短期宣教旅行に行ってきた人の証しを聞いたことがありますか? 彼らは世界宣教の現場で、魂の刈り取りがなされているのを自分の目で見ます。そしてその働きのために、主がこんな自分を用いて下さるんだ、ということを体験するのです。信仰が一気に成長します。宣教のために喜んで献身します。たった一週間で、人生が変えられるのです。そして、聖霊に燃やされて、その火を日本の教会に持って帰って来るのです。それによって、教会はチャレンジを受けます。新しい献身者が起こされます。教会が生き生きしてきます。宣教者を送り出すときに、一番祝福を受けるのは、その教会なのです。
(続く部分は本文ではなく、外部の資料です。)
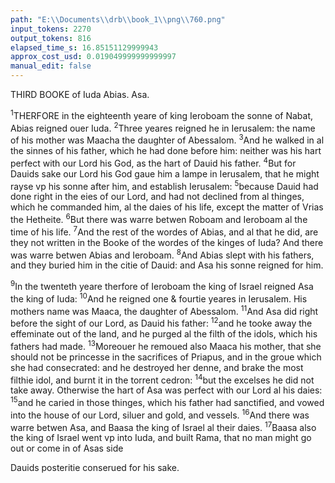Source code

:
 ```yaml
---
path: "E:\\Documents\\drb\\book_1\\png\\760.png"
input_tokens: 2270
output_tokens: 816
elapsed_time_s: 16.85151129999943
approx_cost_usd: 0.019049999999999997
manual_edit: false
---
```

THIRD BOOKE of Iuda Abias. Asa.

<sup>1</sup>THERFORE in the eighteenth yeare of king Ieroboam the sonne of Nabat, Abias reigned ouer Iuda. <sup>2</sup>Three yeares reigned he in Ierusalem: the name of his mother was Maacha the daughter of Abessalom. <sup>3</sup>And he walked in al the sinnes of his father, which he had done before him: neither was his hart perfect with our Lord his God, as the hart of Dauid his father. <sup>4</sup>But for Dauids sake our Lord his God gaue him a lampe in Ierusalem, that he might rayse vp his sonne after him, and establish Ierusalem: <sup>5</sup>because Dauid had done right in the eies of our Lord, and had not declined from al thinges, which he commanded him, al the daies of his life, except the matter of Vrias the Hetheite. <sup>6</sup>But there was warre betwen Roboam and Ieroboam al the time of his life. <sup>7</sup>And the rest of the wordes of Abias, and al that he did, are they not written in the Booke of the wordes of the kinges of Iuda? And there was warre betwen Abias and Ieroboam. <sup>8</sup>And Abias slept with his fathers, and they buried him in the citie of Dauid: and Asa his sonne reigned for him.

<sup>9</sup>In the twenteth yeare therfore of Ieroboam the king of Israel reigned Asa the king of Iuda: <sup>10</sup>And he reigned one & fourtie yeares in Ierusalem. His mothers name was Maaca, the daughter of Abessalom. <sup>11</sup>And Asa did right before the sight of our Lord, as Dauid his father: <sup>12</sup>and he tooke away the effeminate out of the land, and he purged al the filth of the idols, which his fathers had made. <sup>13</sup>Moreouer he remoued also Maaca his mother, that she should not be princesse in the sacrifices of Priapus, and in the groue which she had consecrated: and he destroyed her denne, and brake the most filthie idol, and burnt it in the torrent cedron: <sup>14</sup>but the excelses he did not take away. Otherwise the hart of Asa was perfect with our Lord al his daies: <sup>15</sup>and he caried in those thinges, which his father had sanctified, and vowed into the house of our Lord, siluer and gold, and vessels. <sup>16</sup>And there was warre betwen Asa, and Baasa the king of Israel al their daies. <sup>17</sup>Baasa also the king of Israel went vp into Iuda, and built Rama, that no man might go out or come in of Asas side

<aside>Dauids posteritie conserued for his sake.</aside>

[^1]: These places which Salomon had made for his wiues, that were idolaters: Asa destroyed not, but al which Roboam and Abias, his predecessors had made.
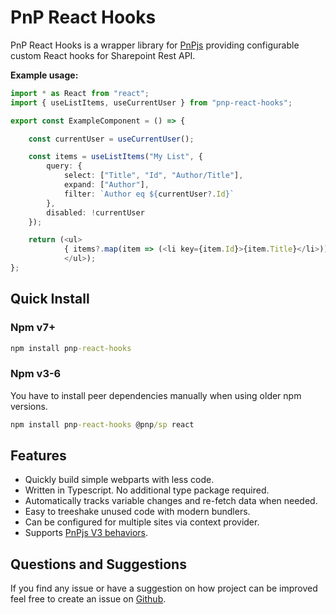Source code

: # PnP React Hooks

PnP React Hooks is a wrapper library for [PnPjs](https://pnp.github.io/pnpjs/) providing configurable custom React hooks for Sharepoint Rest API. 

**Example usage:**

```typescript
import * as React from "react";
import { useListItems, useCurrentUser } from "pnp-react-hooks";

export const ExampleComponent = () => {

	const currentUser = useCurrentUser();

	const items = useListItems("My List", {
		query: {
			select: ["Title", "Id", "Author/Title"],
			expand: ["Author"],
			filter: `Author eq ${currentUser?.Id}`
		},
		disabled: !currentUser
	});

	return (<ul>
			{ items?.map(item => (<li key={item.Id}>{item.Title}</li>)) } 
			</ul>);
};
```

## Quick Install 

### Npm  v7+

```cmd
npm install pnp-react-hooks
```

### Npm v3-6

You have to install peer dependencies manually when using older npm versions.

```cmd
npm install pnp-react-hooks @pnp/sp react
```

## Features

- Quickly build simple webparts with less code.
- Written in Typescript. No additional type package required.
- Automatically tracks variable changes and re-fetch data when needed.
- Easy to treeshake unused code with modern bundlers.
- Can be configured for multiple sites via context provider.
- Supports [PnPjs V3 behaviors](https://pnp.github.io/pnpjs/core/behaviors/).

## Questions and Suggestions
 
 If you find any issue or have a suggestion on how project can be improved feel free to create an issue on [Github](https://github.com/SuperioOne/pnp-react-hooks/issues).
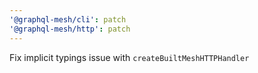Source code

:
 ```yaml
---
'@graphql-mesh/cli': patch
'@graphql-mesh/http': patch
---
```


Fix implicit typings issue with `createBuiltMeshHTTPHandler`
今の日本の若者たちは、世界大のビジョンを求めています。国際貢献、ボランティア、NGO,海外青年協力隊、そういった働きの募集には、若者たちが殺到しています。そして、どんな危険な国であっても、その仕事ために命をかけて身を投じるのです。いいえ、若者だけではありません。年配の人もです。定年退職後、経験とキャリアを生かして、「シニア海外ボランティア」などで活躍しています。お金も時間もあって、その国で尊敬されながら、第2の人生を、海外で生き生きと過ごしているのです。
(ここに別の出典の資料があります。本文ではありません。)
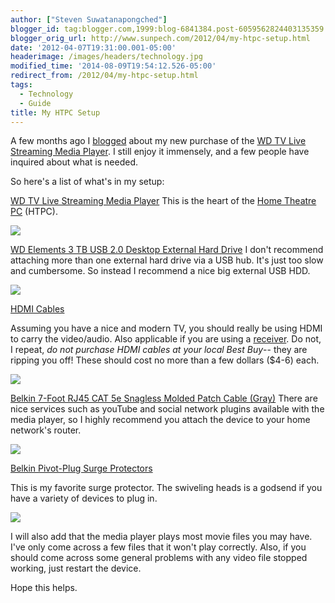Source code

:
 ```yaml
---
author: ["Steven Suwatanapongched"]
blogger_id: tag:blogger.com,1999:blog-6841384.post-6059562824403135359
blogger_orig_url: http://www.sunpech.com/2012/04/my-htpc-setup.html
date: '2012-04-07T19:31:00.001-05:00'
headerimage: /images/headers/technology.jpg
modified_time: '2014-08-09T19:54:12.526-05:00'
redirect_from: /2012/04/my-htpc-setup.html
tags:
  - Technology
  - Guide
title: My HTPC Setup
---
```



A few months ago I <a href="/2012/01/western-digital-wd-tv-live-streaming">blogged</a> about my new purchase of the <a href="http://www.amazon.com/gp/product/B005KOZNBW/ref=as_li_ss_tl?ie=UTF8&amp;tag=sunpech-20&amp;linkCode=as2&amp;camp=1789&amp;creative=390957&amp;creativeASIN=B005KOZNBW">WD TV Live Streaming Media Player</a>. I still enjoy it immensely, and a few people have inquired about what is needed.

So here's a list of what's in my setup:

<a href="http://www.amazon.com/gp/product/B005KOZNBW/ref=as_li_ss_tl?ie=UTF8&amp;tag=sunpech-20&amp;linkCode=as2&amp;camp=1789&amp;creative=390957&amp;creativeASIN=B005KOZNBW">WD TV Live Streaming Media Player</a>
This is the heart of the <a href="http://en.wikipedia.org/wiki/Home_theater_PC">Home Theatre PC</a> (HTPC).

<a href="http://www.amazon.com/gp/product/B005KOZNBW/ref=as_li_ss_il?ie=UTF8&amp;tag=sunpech-20&amp;linkCode=as2&amp;camp=1789&amp;creative=390957&amp;creativeASIN=B005KOZNBW"><img   border="0" src="http://ws.assoc-amazon.com/widgets/q?_encoding=UTF8&amp;Format=_SL160_&amp;ASIN=B005KOZNBW&amp;MarketPlace=US&amp;ID=AsinImage&amp;WS=1&amp;tag=sunpech-20&amp;ServiceVersion=20070822" /></a>

<a href="http://www.amazon.com/gp/product/B004SH5VQ4/ref=as_li_ss_tl?ie=UTF8&amp;tag=sunpech-20&amp;linkCode=as2&amp;camp=1789&amp;creative=390957&amp;creativeASIN=B004SH5VQ4">WD Elements 3 TB USB 2.0 Desktop External Hard Drive</a>
I don't recommend attaching more than one external hard drive via a USB hub. It's just too slow and cumbersome. So instead I recommend a nice big external USB HDD.


<a href="http://www.amazon.com/gp/product/B004SH5VQ4/ref=as_li_ss_il?ie=UTF8&amp;tag=sunpech-20&amp;linkCode=as2&amp;camp=1789&amp;creative=390957&amp;creativeASIN=B004SH5VQ4"><img   border="0" src="http://ws.assoc-amazon.com/widgets/q?_encoding=UTF8&amp;Format=_SL160_&amp;ASIN=B004SH5VQ4&amp;MarketPlace=US&amp;ID=AsinImage&amp;WS=1&amp;tag=sunpech-20&amp;ServiceVersion=20070822" /></a>

<a href="http://www.amazon.com/gp/product/B000O5N5AI/ref=as_li_ss_tl?ie=UTF8&amp;tag=sunpech-20&amp;linkCode=as2&amp;camp=1789&amp;creative=390957&amp;creativeASIN=B000O5N5AI%22%3EHDMI%20Cable%20(15%20feet)%3C/a%3E">HDMI Cables</a>

Assuming you have a nice and modern TV, you should really be using HDMI to carry the video/audio. Also applicable if you are using a <a href="http://en.wikipedia.org/wiki/AV_receiver">receiver</a>. Do not, I repeat, <i>do not purchase HDMI cables at your local Best Buy</i>-- they are ripping you off! These should cost no more than a few dollars ($4-6) each.

<a href="http://www.amazon.com/gp/product/B000O5N5AI/ref=as_li_ss_il?ie=UTF8&amp;tag=sunpech-20&amp;linkCode=as2&amp;camp=1789&amp;creative=390957&amp;creativeASIN=B000O5N5AI"><img   border="0" src="http://ws.assoc-amazon.com/widgets/q?_encoding=UTF8&amp;Format=_SL160_&amp;ASIN=B000O5N5AI&amp;MarketPlace=US&amp;ID=AsinImage&amp;WS=1&amp;tag=sunpech-20&amp;ServiceVersion=20070822" /></a>

<a href="http://www.amazon.com/gp/product/B00000J1V5/ref=as_li_ss_tl?ie=UTF8&amp;tag=sunpech-20&amp;linkCode=as2&amp;camp=1789&amp;creative=390957&amp;creativeASIN=B00000J1V5">Belkin 7-Foot RJ45 CAT 5e Snagless Molded Patch Cable (Gray)</a>
There are nice services such as youTube and social network plugins available with the media player, so I highly recommend you attach the device to your home network's router.

<a href="http://www.amazon.com/gp/product/B00000J1V5/ref=as_li_ss_il?ie=UTF8&amp;tag=sunpech-20&amp;linkCode=as2&amp;camp=1789&amp;creative=390957&amp;creativeASIN=B00000J1V5"><img   border="0" src="http://ws.assoc-amazon.com/widgets/q?_encoding=UTF8&amp;Format=_SL160_&amp;ASIN=B00000J1V5&amp;MarketPlace=US&amp;ID=AsinImage&amp;WS=1&amp;tag=sunpech-20&amp;ServiceVersion=20070822" /></a>

<a href="http://www.amazon.com/gp/product/B000JE9LD4/ref=as_li_ss_tl?ie=UTF8&amp;tag=sunpech-20&amp;linkCode=as2&amp;camp=1789&amp;creative=390957&amp;creativeASIN=B000JE9LD4">Belkin Pivot-Plug Surge Protectors</a>

This is my favorite surge protector. The swiveling heads is a godsend if you have a variety of devices to plug in.

<a href="http://www.amazon.com/gp/product/B000JE9LD4/ref=as_li_ss_il?ie=UTF8&amp;tag=sunpech-20&amp;linkCode=as2&amp;camp=1789&amp;creative=390957&amp;creativeASIN=B000JE9LD4"><img   border="0" src="http://ws.assoc-amazon.com/widgets/q?_encoding=UTF8&amp;Format=_SL160_&amp;ASIN=B000JE9LD4&amp;MarketPlace=US&amp;ID=AsinImage&amp;WS=1&amp;tag=sunpech-20&amp;ServiceVersion=20070822" /></a>

I will also add that the media player plays most movie files you may have. I've only come across a few files that it won't play correctly. Also, if you should come across some general problems with  any video file stopped working, just restart the device.

Hope this helps.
このような時代の中にあって、日本のクリスチャンが世界ビジョンに目を向けたら、どんなに主に用いられるでしょうか。夢のない若者たち、希望を失った高齢者たちに、この世界宣教のビジョンを与えたら、日本の教会はどんなに祝福されるでしょうか。

 私は日本を愛しています。そして日本のリバイバルを切に願い、祈り求めています。そして、私はこう信じているのです。「日本のリバイバルは、世界宣教から始まる」と。日本はこれから、宣教者をどんどん派遣する国になります。そのような時代が、今もうすでに来ています。世界を変えるために主が用いられる国、祝福の源の国となります。日本は世界中の国々に霊的祝福を輸出する「宣教大国」となるのです! 信じますか?

その日のために、今から信仰をもって備えて行きましょう。あなたはその先駆者、パイオニアとなるのです。主があなたを通して、全世界を祝福されますように。